An n-qubit permutation can be represented as a list of n integers, where the integer at position $k$ says which position the qubit at position $k$ ends up in the output.

Take an $n$ qubit circuit containing swap gates. Compute its permutation $P$ by starting from a sorted list of integers from 0 to $k-1$, and applying each swap gate to the list.

Given a permutation $P$, you can compute $P^2$ by following the list entries twice. For entry $k$ of $P^2$, look up $r = P_k$ and then look up $P_r$. In other words, $P^2_k = P_{P_k}$. This is efficient to compute. More generally, $(P \cdot Q)_k = P_{Q_k}$.
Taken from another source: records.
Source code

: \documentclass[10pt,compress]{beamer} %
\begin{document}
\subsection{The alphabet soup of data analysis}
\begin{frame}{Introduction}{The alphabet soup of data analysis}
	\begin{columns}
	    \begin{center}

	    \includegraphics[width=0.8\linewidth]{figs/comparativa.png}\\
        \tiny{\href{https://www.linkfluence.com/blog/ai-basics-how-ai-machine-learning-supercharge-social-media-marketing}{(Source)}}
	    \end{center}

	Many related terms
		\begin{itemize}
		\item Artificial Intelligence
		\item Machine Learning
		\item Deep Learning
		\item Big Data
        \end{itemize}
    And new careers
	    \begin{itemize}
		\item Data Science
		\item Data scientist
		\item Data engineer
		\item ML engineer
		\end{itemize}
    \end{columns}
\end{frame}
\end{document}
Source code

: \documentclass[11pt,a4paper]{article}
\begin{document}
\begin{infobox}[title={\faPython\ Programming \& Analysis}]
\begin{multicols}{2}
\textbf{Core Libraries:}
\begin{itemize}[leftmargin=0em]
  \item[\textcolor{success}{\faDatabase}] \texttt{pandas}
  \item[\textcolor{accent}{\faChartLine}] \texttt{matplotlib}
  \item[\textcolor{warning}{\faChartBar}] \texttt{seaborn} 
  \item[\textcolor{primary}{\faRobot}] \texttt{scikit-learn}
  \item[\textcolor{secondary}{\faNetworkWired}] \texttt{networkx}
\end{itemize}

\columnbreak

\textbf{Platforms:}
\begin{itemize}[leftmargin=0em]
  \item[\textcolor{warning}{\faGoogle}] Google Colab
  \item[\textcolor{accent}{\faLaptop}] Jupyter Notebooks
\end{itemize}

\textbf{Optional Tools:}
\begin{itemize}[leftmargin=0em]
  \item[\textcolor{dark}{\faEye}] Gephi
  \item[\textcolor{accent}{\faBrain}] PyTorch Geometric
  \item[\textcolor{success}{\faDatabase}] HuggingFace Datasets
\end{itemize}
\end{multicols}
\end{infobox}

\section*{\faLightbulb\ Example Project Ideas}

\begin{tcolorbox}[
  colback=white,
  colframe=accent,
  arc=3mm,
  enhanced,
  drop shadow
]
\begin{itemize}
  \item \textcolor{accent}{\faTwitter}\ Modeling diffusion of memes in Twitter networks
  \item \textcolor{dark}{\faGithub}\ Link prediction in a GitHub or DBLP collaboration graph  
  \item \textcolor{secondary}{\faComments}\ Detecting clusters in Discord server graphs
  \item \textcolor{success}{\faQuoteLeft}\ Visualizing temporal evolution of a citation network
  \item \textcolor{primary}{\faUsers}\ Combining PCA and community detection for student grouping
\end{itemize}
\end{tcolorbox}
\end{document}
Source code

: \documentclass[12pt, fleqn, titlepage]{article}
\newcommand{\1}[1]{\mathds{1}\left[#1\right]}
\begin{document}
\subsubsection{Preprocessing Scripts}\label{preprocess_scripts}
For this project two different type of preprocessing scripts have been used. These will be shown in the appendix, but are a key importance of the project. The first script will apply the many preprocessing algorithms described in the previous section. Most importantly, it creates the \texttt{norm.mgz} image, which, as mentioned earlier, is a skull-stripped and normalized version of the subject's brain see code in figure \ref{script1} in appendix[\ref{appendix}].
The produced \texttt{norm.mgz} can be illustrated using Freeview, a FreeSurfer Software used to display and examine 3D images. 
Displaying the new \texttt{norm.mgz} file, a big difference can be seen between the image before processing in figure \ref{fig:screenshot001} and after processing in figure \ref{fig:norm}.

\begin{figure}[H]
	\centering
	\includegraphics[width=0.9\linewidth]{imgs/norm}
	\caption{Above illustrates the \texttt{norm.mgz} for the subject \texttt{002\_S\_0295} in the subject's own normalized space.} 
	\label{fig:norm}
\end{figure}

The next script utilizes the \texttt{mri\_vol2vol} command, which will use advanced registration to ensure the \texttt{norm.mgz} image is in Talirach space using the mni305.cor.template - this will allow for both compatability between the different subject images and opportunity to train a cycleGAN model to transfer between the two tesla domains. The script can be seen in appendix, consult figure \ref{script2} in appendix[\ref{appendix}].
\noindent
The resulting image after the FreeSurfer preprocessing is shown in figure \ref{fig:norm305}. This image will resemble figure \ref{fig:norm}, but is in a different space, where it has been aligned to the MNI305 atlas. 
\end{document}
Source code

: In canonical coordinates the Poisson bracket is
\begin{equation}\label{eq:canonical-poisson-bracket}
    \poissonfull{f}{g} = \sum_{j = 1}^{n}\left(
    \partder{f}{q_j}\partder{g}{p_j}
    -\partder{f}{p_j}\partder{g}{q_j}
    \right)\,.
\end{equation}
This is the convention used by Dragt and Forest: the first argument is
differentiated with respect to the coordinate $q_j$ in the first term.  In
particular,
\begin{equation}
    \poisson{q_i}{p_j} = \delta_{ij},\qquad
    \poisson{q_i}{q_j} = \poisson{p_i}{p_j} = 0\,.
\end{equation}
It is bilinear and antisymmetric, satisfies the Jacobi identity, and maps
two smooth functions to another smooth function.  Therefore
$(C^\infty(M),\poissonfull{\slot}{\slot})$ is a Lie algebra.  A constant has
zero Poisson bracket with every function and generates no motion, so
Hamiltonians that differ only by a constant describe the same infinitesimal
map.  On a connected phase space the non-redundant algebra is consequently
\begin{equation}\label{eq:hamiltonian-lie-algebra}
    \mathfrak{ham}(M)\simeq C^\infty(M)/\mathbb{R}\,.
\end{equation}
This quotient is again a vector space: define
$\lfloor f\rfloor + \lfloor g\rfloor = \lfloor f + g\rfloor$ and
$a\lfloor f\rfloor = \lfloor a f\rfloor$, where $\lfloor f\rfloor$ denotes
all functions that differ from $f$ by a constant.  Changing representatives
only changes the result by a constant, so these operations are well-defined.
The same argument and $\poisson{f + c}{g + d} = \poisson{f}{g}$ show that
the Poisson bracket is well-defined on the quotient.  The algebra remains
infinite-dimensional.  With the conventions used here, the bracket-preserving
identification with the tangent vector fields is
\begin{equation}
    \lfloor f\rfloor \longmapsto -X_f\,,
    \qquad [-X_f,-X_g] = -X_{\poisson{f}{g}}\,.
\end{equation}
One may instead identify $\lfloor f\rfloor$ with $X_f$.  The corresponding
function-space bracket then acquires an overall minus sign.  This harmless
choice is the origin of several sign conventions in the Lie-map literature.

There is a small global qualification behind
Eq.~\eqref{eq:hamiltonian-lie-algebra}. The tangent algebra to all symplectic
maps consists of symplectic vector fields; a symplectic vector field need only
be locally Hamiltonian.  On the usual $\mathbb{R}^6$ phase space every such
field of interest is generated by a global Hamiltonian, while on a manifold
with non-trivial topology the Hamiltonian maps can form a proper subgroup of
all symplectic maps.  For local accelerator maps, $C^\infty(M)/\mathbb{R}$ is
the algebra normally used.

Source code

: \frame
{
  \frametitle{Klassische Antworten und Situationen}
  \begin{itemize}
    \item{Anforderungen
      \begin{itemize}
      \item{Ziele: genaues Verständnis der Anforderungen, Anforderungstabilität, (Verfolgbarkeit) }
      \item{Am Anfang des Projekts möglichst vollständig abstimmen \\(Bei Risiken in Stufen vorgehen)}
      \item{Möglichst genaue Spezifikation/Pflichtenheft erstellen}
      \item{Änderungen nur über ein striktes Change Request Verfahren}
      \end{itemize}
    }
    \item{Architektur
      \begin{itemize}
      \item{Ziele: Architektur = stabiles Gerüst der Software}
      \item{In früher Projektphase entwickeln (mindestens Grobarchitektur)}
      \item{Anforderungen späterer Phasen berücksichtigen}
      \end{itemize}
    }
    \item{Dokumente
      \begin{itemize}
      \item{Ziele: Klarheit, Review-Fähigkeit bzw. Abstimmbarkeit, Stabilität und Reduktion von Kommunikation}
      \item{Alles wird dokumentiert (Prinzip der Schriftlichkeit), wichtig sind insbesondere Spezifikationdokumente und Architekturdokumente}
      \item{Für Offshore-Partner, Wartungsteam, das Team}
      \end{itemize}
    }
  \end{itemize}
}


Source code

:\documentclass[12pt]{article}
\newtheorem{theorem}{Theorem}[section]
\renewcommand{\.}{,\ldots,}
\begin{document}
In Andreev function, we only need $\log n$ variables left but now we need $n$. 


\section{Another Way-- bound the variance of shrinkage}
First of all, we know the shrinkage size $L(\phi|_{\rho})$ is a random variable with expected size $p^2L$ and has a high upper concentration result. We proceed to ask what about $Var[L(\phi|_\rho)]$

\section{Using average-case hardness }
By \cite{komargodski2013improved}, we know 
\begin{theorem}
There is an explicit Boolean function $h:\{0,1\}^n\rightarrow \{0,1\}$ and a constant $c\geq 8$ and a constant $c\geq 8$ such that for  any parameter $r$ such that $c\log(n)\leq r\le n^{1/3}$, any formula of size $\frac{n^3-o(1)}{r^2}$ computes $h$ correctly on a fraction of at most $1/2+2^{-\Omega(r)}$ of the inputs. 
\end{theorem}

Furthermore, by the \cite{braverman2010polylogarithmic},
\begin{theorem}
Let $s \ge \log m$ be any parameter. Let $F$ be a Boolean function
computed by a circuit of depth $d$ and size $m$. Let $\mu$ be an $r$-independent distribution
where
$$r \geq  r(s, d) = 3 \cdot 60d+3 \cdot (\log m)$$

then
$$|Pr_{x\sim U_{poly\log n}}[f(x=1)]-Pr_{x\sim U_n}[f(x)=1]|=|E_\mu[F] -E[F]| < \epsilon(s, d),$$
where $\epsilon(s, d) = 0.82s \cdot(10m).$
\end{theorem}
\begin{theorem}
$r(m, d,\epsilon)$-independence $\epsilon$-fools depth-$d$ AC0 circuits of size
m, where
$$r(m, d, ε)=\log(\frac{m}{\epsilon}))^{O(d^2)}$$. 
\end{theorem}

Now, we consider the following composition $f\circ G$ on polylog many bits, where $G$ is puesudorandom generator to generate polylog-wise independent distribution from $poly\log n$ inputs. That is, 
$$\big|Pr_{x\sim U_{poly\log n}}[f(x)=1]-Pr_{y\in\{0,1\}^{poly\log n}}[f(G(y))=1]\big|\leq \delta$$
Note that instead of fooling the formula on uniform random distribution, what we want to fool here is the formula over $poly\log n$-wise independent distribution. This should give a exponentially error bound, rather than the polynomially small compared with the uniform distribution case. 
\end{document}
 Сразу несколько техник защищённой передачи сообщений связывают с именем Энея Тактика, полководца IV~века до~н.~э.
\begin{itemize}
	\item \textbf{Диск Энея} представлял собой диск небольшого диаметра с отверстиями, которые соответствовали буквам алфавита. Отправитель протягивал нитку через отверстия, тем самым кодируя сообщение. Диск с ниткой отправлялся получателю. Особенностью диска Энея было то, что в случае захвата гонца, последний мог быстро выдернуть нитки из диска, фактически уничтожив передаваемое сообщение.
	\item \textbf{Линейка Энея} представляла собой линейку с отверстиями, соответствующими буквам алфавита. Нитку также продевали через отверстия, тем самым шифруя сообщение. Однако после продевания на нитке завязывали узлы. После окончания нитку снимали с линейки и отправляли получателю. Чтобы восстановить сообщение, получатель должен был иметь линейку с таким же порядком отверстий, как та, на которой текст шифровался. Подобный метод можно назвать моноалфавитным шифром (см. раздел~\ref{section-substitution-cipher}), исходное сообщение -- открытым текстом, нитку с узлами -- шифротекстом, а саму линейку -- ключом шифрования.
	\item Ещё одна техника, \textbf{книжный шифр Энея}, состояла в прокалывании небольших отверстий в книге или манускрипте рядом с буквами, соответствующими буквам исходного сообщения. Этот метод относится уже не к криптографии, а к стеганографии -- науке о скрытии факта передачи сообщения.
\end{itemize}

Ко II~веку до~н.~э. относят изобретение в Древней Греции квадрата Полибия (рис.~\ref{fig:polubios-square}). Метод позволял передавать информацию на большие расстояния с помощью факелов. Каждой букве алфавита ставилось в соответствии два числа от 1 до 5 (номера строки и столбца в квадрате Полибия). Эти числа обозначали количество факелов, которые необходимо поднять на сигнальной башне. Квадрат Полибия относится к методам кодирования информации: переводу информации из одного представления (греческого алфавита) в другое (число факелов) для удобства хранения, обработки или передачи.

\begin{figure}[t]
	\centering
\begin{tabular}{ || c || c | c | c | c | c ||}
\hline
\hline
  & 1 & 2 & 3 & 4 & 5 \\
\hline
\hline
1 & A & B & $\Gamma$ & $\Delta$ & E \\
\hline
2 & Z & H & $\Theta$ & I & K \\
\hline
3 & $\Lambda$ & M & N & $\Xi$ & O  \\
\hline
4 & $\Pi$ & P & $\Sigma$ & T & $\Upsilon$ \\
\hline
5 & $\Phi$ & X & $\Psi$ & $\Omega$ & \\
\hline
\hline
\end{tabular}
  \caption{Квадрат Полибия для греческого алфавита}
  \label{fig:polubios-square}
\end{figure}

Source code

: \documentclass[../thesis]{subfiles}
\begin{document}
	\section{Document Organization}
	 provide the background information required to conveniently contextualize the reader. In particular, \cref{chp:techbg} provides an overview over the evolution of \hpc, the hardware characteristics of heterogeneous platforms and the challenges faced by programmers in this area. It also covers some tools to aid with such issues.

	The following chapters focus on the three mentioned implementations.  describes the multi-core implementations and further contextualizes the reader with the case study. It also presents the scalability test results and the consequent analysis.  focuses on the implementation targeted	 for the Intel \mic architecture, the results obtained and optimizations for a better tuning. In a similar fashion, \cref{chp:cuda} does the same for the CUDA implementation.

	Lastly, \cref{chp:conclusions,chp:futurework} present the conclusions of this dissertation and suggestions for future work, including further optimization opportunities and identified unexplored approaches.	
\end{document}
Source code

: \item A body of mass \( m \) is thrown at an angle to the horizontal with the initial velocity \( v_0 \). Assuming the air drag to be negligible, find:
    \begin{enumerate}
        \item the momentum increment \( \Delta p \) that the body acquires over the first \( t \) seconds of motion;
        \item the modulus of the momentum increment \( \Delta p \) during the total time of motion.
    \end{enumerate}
You can repeat this squaring process to get $P$, $P^2$, $P^4$, $P^8$, $P^{16}$, and so forth up to $P^{2^m}$ for any reasonable sized $m$ you'd like. If you want to simulate for $t$ steps, set $m = \lceil \lg t \rceil$. You can then compute $P^t$ by multiplying together the powers of 2 with a corresponding bit in $t$'s binary representation. For example, if $t = 10000101_2 = 2^8 + 2^3 + 2^1$ then $P^t = P^8 \cdot P^3 \cdot P^1$. This strategy for computing $P^t$ is called repeated squaring. It takes time $O(n \lg t)$.

Once you have the permutation, you can efficiently decompose it into a set of $n-1$ swaps as follows. First, find the disjoint cycles in the permutation by tracking each element forward through the permutation repeatedly until it runs into itself. Doing all cycles this way takes time $O(n)$ total. Each cycle is decomposed separately. To decompose a cycle into two layers, number the cycle's entries in order around the cycle starting from some arbitrary point. Apply one layer of swaps to reverse their order. Then another layer of swaps to reverse the order again, but excluding the first entry. This implements the cycle. Implementing all the cycles implements the permutation. This also takes time $O(n)$ to do.

So in total by using $O(n \lg t)$ classical computation, you found an $O(n)$ cost quantum circuit to fast forward iterating the swap network.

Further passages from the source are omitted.